09-22-2008 , 11:56 AM
Yeah Boro nailed it. How can you seriously make a statement like that with a straight face Iron? Your delusion is mind boggling.
09-22-2008 , 11:58 AM
But Borodog, tell us what you really think.
09-22-2008 , 12:06 PM
Can someone do me a favor and ask the Austrians whether the Jets will get into the playoffs this year? Could save me some time and trouble.
09-22-2008 , 12:07 PM
Quote:
Originally Posted by Double Eagle
They have to save some bullets so we don't end up like Japan in the 90's.
Ending up like Japan in the 90s would be a dream situation for us at this point. They were a wealthy, creditor nation with a lot of savings at the time. We, however, are not only flat broke but massively indebted.
09-22-2008 , 12:16 PM
ROTY
09-22-2008 , 02:56 PM
Quote:
I've made hundreds of posts talking about exactly what has happened and is happening right now; artificially lowered interest rates, via that creation of money to expand the pool of loanable funds, whose sole intention is to allow people to get loans that could not get them in the free market, creating a massive unsustainable boom and a diversion of investment into an unsustainable bubble that must eventually burst and reveal gigantic losses.
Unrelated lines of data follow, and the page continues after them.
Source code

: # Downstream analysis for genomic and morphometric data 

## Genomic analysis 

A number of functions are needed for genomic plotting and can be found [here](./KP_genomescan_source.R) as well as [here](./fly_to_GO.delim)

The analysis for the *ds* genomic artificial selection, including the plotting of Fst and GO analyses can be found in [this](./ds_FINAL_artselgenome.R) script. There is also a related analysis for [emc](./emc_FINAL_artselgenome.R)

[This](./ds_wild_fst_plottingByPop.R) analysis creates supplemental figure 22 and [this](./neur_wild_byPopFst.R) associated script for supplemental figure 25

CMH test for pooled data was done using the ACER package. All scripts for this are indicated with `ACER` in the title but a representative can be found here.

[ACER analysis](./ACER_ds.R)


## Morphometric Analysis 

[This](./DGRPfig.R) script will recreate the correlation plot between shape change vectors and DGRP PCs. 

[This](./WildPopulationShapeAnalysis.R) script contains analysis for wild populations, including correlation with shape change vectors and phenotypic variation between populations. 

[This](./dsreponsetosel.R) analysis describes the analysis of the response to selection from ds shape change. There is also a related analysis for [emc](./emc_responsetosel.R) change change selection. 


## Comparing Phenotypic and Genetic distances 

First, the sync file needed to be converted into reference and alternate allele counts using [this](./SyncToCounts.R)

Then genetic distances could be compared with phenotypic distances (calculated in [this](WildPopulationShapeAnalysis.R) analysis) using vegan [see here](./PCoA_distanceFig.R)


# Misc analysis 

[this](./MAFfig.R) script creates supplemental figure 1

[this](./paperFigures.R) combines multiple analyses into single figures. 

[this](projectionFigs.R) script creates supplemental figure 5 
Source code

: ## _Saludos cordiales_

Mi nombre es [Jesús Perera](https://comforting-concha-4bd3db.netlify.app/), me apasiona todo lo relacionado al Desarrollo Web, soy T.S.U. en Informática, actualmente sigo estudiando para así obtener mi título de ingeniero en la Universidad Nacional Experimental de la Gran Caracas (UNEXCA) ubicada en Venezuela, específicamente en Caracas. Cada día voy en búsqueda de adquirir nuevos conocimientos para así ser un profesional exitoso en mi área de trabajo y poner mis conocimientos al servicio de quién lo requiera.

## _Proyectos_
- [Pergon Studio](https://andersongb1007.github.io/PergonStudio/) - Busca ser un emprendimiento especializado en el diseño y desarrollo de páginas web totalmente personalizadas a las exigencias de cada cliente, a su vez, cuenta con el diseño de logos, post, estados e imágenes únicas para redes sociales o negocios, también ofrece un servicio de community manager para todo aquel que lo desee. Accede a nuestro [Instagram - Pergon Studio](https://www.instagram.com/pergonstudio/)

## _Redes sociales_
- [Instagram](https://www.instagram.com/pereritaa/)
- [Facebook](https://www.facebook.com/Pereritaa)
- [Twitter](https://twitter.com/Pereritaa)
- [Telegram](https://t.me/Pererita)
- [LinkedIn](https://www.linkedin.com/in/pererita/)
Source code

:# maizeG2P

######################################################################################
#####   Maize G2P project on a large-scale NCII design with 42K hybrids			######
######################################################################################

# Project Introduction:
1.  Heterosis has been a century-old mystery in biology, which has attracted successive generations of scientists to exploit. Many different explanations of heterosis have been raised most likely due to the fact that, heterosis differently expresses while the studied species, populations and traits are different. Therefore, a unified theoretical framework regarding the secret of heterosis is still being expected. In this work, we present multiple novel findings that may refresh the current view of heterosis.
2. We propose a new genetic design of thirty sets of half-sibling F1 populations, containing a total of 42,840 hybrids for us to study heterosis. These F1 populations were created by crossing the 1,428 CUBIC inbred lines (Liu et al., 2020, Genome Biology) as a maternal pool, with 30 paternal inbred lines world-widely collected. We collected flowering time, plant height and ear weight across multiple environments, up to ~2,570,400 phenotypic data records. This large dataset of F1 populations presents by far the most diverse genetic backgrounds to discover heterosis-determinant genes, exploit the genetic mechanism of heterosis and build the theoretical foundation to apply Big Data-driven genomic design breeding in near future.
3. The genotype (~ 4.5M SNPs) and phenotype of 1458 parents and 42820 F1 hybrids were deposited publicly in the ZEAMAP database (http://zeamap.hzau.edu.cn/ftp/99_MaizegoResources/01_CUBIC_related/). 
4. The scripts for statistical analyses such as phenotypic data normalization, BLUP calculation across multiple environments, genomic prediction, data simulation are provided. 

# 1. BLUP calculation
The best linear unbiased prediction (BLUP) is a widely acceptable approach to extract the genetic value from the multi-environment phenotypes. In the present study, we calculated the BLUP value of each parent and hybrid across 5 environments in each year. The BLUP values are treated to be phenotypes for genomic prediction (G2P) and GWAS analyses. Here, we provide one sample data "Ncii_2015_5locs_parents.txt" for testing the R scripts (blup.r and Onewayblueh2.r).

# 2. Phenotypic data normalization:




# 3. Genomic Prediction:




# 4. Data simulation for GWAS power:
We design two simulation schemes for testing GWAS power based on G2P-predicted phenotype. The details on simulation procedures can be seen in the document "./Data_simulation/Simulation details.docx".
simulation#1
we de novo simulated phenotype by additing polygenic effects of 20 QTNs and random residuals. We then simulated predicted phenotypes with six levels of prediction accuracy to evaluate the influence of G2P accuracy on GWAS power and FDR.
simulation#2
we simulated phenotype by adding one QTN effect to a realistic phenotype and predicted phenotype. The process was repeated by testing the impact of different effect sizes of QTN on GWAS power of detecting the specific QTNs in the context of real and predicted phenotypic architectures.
This is the Austrian theory of the business cycle, has been since 1912, and is now plainly, painfully, obviously true to anyone who is not clinically insane.
Im no Austrain lover. I was once officially hated by Borodog. However, as events have played out the fact that Austrian theory both predicts and explains them is impossible to deny imo.
09-22-2008 , 04:46 PM
I think the meat of the ROTY is contained in TOAFK's quote, so I'll focus on that.

The Fed's interest rates had very little to do with the housing bubble. Yes, Austrian theory predicts and explains various bubbles. It predicts them in the sense that many mainstream economists foresaw them as well and explains them in a way that doesn't make any sense. Low interest rates did not create the pool of funds that Borodog speaks of. That came from the deregulation of the financial industry in the 90's that led to the creation of mortgage backed securities. This allowed banks to lend money from many different sources when before they could only lend what they themselves could get from deposits.

The banks then lent this money out to people with poor credit histories. But does it really matter how low the interest rates if you are lending to ban risks? Would you lend to a bad risk at 0%?